There are no plans to keep the Lanthorn Centre closed once the necessary repairs are carried out.

The building was designed by G R M Kennedy and Partners, Edinburgh and funded by the Livingston Development Corporation, Lothian Regional Council, West Lothian District Council, the Congregational Church, and The Roman Catholic Church. The building opened in 1978.

The building is regularly maintained and has been subject to a number of significant planned improvements over the years including, most recently, a new roof covering and insulated wall panels. 

The council commissioned surveys on the condition of Reinforced Autoclaved Aerated Concrete (RAAC) roof planks in the building, which were carried out by specialist independent engineers. Those surveys have identified significant structural issues with the centre's RAAC roof planks. RAAC is a lightweight construction material that was commonly used in buildings between the 1960s and 1980s. Issues with RAAC are affecting buildings across the UK and it is no longer in use. It is often referred to as Siporex. The presence of RAAC is not in itself dangerous, but cracking near roof plank supports increases the risk of shear failure, which is the case at The Lanthorn Centre.  The centre therefore has to close and significant remedial works will have to be carried out. 

Services that are delivered from The Lanthorn Centre will have to be relocated to other buildings within the area. The majority of user groups can be relocated within the council's existing estate within Livingston (or wider West Lothian) and work to identify suitable alternative locations will now be undertaken.

At the Council Executive this afternoon (Tuesday) it was noted that West Lothian Council will work with customers, groups and the centre Management Committee to find alternative locations. 

West Lothian Council's Head of Finance and Property Services, Donald Forrest, confirmed that a report on potential options for The Lanthorn Centre is being prepared as a priority.

He said:

"I'm sure everyone will understand that safety of building users is paramount.
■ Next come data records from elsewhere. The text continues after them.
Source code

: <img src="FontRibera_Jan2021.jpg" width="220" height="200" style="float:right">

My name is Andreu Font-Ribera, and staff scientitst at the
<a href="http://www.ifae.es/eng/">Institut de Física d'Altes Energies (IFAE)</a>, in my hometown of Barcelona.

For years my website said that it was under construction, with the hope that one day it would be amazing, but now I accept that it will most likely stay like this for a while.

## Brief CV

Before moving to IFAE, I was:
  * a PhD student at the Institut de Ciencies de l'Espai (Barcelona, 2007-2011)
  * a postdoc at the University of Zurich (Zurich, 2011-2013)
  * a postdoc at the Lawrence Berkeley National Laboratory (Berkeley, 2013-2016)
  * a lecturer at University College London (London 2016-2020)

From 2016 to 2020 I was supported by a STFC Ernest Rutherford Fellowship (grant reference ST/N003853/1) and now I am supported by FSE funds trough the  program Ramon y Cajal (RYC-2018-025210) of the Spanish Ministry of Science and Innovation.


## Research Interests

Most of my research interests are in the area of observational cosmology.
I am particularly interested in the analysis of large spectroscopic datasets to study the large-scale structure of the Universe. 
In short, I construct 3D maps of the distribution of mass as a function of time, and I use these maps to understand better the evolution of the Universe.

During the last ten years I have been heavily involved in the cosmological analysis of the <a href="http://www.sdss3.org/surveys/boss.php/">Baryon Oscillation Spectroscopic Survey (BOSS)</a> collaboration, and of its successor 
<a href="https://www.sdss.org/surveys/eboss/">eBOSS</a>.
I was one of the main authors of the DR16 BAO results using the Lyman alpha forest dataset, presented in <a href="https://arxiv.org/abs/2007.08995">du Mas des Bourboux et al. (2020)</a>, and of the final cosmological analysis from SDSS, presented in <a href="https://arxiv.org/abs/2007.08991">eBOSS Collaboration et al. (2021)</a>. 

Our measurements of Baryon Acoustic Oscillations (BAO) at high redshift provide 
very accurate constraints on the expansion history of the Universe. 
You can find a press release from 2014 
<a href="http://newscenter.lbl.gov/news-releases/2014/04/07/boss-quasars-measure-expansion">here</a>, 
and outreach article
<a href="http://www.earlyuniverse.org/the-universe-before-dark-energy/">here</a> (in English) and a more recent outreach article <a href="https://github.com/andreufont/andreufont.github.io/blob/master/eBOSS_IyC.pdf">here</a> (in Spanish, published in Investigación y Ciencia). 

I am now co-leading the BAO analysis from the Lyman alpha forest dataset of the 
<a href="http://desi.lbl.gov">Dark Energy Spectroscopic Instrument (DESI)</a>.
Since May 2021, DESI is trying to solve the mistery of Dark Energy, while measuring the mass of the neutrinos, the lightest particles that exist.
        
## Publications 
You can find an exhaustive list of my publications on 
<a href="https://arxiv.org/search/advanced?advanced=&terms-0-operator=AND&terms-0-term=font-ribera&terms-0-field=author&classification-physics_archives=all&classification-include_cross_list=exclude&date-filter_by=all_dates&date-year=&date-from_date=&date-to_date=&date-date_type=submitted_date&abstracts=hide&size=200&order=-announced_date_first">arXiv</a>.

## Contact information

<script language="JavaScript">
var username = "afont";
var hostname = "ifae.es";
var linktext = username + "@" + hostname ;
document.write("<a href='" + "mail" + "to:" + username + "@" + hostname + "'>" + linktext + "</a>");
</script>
"The Lanthorn is a valued community building and we will work closely with the users of the building and Management Committee to set out future options for relocating activities and services when they are allowed to re-open.

"We share in the disappointment that will be felt by building users that the centre will not be available for use for a prolonged period of time. 

"There are a number of potential solutions to fix the roof deck issues. However, it will take time to identify the details, set out a course of action, identifying funding and then carry out the works. At this stage we know that any remediation of the structural issues will take time and be costly.

"For some time only certain parts of the building have been open and access restrictions are now in place where RAAC planks are present, as a safety precaution.  The restricted areas can only be used where tasks can be carried out quickly and when suitable safety equipment and specific risk assessments are in place. 

"Clearly that is not a viable option going forward at a busy public building such as the Lanthorn Centre. 

"The surveys highlight that widespread cracking within the roof structure is evident.  The extensive nature of the structural issues would increase the health and safety risks and there would be a serious concern that, as the building's owner, we would not be able to safely meet its statutory obligations

"That includes electrical and fire safety checks and other legal compliance activities such has legionella monitoring, other regular building maintenance and repairs."

Council officers are meeting the Management Committee and other centre stakeholders later today to provide them with details and further information.